Records for processing:
^^^^^^^^
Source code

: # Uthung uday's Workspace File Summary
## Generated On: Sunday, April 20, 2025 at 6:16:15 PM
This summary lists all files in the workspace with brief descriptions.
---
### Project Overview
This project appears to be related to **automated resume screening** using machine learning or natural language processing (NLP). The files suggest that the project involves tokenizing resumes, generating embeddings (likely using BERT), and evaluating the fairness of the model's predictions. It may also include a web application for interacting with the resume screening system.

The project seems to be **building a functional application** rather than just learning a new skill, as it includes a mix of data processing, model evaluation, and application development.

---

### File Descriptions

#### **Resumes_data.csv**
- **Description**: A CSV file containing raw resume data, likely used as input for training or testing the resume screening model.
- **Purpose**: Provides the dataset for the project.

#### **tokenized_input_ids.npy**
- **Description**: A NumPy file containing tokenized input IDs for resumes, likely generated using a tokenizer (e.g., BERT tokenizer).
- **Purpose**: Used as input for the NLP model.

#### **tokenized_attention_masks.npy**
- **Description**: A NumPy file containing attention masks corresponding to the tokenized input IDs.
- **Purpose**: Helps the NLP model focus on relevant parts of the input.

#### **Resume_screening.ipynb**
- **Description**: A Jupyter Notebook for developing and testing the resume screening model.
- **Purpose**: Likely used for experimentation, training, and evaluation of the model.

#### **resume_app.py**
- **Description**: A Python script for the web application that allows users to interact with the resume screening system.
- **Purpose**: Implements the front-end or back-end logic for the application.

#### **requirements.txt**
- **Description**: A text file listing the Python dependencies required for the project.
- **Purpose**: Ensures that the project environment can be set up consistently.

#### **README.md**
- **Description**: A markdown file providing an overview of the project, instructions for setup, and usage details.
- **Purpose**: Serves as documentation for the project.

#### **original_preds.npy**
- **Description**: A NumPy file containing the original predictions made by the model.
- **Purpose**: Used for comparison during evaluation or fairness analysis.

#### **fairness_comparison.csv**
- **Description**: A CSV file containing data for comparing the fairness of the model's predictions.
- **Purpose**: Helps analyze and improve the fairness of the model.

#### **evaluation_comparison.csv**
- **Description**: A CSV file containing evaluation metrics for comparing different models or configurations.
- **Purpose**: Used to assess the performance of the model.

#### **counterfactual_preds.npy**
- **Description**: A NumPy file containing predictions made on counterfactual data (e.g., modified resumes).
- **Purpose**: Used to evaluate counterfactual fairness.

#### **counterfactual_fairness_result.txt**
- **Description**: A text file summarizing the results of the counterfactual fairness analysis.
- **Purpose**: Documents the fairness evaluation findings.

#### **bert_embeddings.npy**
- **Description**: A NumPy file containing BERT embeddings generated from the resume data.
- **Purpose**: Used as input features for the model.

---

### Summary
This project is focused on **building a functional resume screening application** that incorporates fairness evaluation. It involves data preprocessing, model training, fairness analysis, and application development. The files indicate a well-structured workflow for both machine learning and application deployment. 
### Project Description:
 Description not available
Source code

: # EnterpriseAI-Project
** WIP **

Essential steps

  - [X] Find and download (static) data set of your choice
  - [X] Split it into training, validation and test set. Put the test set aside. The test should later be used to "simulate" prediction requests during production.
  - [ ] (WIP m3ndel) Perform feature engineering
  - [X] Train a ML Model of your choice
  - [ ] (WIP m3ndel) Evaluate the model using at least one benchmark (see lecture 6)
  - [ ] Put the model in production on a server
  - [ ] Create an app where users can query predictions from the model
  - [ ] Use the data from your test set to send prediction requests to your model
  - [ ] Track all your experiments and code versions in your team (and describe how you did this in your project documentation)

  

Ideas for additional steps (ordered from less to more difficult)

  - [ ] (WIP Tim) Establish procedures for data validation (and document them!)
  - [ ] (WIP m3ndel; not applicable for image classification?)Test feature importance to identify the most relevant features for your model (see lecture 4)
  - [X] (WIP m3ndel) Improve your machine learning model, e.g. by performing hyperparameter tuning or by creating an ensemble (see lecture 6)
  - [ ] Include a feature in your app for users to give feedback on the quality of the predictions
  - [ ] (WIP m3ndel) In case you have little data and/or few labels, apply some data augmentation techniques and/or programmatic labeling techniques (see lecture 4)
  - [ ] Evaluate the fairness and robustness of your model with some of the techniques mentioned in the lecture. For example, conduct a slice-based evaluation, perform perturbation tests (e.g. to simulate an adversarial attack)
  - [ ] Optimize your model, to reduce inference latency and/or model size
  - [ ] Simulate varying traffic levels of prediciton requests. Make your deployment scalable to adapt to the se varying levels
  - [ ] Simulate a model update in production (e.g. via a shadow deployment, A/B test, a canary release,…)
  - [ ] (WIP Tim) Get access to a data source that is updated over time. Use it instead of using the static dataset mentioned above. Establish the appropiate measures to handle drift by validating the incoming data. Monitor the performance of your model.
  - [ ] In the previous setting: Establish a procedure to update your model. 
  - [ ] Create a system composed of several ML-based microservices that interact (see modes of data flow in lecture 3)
^^^^^^^^
What the task requires: Taking the records above, retype every line from the one with "- **Purpose**: Used to assess" down to the one with "- [ ] (WIP Tim) Establish", exactly and with nothing else.

Output for this task:
- **Purpose**: Used to assess the performance of the model.

#### **counterfactual_preds.npy**
- **Description**: A NumPy file containing predictions made on counterfactual data (e.g., modified resumes).
- **Purpose**: Used to evaluate counterfactual fairness.

#### **counterfactual_fairness_result.txt**
- **Description**: A text file summarizing the results of the counterfactual fairness analysis.
- **Purpose**: Documents the fairness evaluation findings.

#### **bert_embeddings.npy**
- **Description**: A NumPy file containing BERT embeddings generated from the resume data.
- **Purpose**: Used as input features for the model.

---

### Summary
This project is focused on **building a functional resume screening application** that incorporates fairness evaluation. It involves data preprocessing, model training, fairness analysis, and application development. The files indicate a well-structured workflow for both machine learning and application deployment. 
### Project Description:
 Description not available
Source code

: # EnterpriseAI-Project
** WIP **

Essential steps

  - [X] Find and download (static) data set of your choice
  - [X] Split it into training, validation and test set. Put the test set aside. The test should later be used to "simulate" prediction requests during production.
  - [ ] (WIP m3ndel) Perform feature engineering
  - [X] Train a ML Model of your choice
  - [ ] (WIP m3ndel) Evaluate the model using at least one benchmark (see lecture 6)
  - [ ] Put the model in production on a server
  - [ ] Create an app where users can query predictions from the model
  - [ ] Use the data from your test set to send prediction requests to your model
  - [ ] Track all your experiments and code versions in your team (and describe how you did this in your project documentation)

  

Ideas for additional steps (ordered from less to more difficult)

  - [ ] (WIP Tim) Establish procedures for data validation (and document them!)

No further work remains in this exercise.